За день до кончины, пишут, прошептал: «Удивительна красота мира!» Считается, что умер от солнечного удара, от «отравления солнцем», как и предсказал в стихах. Но смертельный инсульт получил, кажется, от другого – от предисловия, которое к его книге «Начало века» написал бывший член Политбюро ЦК партии Лев Каменев. Этот (конечно же, спасая себя), назвав жизнь Белого «трагикомедией», прямо написал, что Белый всю жизнь «проблуждал… на самых затхлых задворках истории, культуры и литературы». Что оставалось поэту? Он, пишут, бегал по магазинам, «скупал свою книгу и вырывал предисловие. Ходил по книжным, пока не настиг инсульт…»
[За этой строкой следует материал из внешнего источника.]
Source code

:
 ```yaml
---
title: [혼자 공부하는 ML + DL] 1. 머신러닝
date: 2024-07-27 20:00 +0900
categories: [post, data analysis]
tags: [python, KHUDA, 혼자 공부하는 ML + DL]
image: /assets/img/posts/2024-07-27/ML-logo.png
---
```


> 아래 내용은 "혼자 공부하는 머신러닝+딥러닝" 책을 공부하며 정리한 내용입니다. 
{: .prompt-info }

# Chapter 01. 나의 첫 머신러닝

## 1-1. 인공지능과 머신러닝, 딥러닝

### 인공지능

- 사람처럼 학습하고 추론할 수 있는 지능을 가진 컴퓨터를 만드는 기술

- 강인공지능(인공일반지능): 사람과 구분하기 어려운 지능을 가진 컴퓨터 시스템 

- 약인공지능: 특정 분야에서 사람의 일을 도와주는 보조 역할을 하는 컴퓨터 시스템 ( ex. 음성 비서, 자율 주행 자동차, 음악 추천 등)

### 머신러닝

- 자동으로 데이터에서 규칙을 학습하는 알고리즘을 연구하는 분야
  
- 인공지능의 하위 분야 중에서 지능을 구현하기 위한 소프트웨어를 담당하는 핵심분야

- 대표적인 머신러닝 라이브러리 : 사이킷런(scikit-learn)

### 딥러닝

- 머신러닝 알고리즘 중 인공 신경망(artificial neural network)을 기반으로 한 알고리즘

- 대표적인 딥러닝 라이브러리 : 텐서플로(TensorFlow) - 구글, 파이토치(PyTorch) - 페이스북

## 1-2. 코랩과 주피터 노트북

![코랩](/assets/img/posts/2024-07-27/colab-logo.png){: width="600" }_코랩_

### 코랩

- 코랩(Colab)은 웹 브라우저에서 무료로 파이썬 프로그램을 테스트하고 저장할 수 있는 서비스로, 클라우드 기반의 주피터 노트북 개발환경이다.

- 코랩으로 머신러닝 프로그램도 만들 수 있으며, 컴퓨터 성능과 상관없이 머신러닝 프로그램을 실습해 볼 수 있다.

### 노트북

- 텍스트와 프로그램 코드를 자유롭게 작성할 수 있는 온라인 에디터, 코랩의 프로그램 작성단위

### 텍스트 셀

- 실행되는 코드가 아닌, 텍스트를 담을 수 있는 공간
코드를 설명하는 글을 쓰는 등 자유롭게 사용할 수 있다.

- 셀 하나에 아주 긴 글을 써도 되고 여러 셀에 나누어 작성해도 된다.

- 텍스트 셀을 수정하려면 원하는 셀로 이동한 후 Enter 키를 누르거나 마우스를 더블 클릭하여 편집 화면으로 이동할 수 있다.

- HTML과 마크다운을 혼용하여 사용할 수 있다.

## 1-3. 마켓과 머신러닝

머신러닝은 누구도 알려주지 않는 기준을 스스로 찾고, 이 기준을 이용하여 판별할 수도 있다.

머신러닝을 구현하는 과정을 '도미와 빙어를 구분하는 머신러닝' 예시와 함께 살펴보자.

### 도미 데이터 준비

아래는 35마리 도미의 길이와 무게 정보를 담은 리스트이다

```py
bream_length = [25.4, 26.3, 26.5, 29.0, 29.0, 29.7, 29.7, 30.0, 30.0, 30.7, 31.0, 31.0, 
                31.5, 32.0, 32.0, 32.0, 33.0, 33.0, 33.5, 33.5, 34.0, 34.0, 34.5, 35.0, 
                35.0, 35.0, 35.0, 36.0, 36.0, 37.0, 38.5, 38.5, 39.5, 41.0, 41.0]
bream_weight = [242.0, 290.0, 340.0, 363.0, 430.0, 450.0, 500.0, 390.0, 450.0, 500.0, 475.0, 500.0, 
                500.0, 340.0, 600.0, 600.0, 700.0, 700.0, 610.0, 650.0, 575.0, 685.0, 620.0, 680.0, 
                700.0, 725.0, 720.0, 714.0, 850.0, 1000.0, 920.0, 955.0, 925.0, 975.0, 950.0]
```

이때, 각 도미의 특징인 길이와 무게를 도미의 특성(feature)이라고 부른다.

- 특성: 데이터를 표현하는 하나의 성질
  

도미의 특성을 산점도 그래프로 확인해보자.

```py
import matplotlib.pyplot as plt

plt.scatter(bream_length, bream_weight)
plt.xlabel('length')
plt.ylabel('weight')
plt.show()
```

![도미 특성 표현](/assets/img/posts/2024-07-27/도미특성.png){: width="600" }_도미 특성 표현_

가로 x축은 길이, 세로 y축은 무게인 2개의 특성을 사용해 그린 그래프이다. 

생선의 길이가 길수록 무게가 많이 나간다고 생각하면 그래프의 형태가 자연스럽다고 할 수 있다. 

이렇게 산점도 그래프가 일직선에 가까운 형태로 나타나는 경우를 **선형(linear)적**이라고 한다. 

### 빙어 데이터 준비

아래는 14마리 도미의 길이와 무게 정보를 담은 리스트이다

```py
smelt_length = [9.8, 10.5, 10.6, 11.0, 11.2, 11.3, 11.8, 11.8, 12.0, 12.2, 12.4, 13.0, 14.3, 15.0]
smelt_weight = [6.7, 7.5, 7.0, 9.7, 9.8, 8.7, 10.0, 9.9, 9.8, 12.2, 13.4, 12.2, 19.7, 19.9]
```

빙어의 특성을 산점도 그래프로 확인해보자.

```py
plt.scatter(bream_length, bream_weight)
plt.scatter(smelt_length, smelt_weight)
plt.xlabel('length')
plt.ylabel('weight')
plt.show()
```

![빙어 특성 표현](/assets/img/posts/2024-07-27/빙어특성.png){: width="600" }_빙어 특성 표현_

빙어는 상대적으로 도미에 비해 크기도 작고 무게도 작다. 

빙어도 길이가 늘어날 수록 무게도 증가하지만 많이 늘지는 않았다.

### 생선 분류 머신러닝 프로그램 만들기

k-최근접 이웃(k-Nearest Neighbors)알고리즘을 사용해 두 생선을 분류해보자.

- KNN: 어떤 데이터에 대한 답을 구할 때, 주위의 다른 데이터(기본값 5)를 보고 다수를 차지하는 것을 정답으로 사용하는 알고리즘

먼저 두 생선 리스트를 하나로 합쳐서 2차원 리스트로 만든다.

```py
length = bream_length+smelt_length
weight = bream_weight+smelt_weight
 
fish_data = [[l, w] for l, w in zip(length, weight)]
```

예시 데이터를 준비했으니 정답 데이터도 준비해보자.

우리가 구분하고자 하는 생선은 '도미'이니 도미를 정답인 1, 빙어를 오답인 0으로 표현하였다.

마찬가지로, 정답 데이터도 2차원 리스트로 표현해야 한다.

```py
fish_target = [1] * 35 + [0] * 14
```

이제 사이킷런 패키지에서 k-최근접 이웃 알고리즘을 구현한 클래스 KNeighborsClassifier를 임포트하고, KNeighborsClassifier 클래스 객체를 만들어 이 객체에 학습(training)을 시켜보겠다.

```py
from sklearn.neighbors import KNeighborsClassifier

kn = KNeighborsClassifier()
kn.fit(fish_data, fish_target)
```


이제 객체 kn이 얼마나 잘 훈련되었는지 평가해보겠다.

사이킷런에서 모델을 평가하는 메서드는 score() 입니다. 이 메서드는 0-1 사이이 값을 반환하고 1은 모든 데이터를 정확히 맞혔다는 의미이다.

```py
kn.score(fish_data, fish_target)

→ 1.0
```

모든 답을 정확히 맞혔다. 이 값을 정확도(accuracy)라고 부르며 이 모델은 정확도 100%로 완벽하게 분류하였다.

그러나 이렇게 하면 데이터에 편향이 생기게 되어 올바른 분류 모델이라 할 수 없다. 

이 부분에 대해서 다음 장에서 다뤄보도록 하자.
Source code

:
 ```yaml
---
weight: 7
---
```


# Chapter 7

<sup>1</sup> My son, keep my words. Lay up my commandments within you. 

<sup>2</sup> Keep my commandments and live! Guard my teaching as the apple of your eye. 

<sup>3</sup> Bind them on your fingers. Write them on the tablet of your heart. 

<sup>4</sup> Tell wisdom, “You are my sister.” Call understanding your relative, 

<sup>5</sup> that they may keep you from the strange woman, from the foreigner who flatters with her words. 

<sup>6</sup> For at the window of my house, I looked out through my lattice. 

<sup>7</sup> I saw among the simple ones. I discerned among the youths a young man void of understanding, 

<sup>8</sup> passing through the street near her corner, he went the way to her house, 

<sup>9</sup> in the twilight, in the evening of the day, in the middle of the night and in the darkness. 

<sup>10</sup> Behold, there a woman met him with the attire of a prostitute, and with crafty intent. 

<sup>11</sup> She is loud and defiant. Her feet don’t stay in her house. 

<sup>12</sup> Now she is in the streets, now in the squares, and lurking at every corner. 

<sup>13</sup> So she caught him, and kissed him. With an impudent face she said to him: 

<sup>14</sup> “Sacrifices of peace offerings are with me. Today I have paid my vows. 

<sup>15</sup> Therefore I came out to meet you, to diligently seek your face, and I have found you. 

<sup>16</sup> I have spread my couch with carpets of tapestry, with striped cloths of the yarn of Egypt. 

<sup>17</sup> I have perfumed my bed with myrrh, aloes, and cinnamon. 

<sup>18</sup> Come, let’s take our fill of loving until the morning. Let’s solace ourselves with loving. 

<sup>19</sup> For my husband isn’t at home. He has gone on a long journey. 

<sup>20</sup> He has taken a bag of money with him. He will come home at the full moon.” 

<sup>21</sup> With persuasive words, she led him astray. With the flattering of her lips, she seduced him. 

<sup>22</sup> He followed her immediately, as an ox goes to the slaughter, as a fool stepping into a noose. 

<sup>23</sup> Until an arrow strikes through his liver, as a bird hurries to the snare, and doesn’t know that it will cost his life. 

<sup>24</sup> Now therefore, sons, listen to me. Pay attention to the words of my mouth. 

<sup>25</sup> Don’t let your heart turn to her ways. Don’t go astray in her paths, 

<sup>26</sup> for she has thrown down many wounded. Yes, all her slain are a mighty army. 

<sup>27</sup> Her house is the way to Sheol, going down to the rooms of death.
Умер на руках Клодиньки, его Невелички. Сестра ее вспоминала, что иногда, в «ликующее настроение», поэт и Невеличка вставали посреди своей каморки, клали на плечи друг другу руки и начинали медленно, но легко переступать ногами, «наподобие неуклюжего вальса». Незатейливый танец. Но если помнить его безумный выпляс одиночества, если знать, что само существование обоих десятилетиями было психологическим адом, то нехитрый вальсок этот становился воистину светом солнца в темном подвале, танцем-победой над такой жизнью! Они танцевали, пишет сестра жены его, и лицо Белого при этом – «сияло блаженством»…
Что ж, красота мира и впрямь удивительна.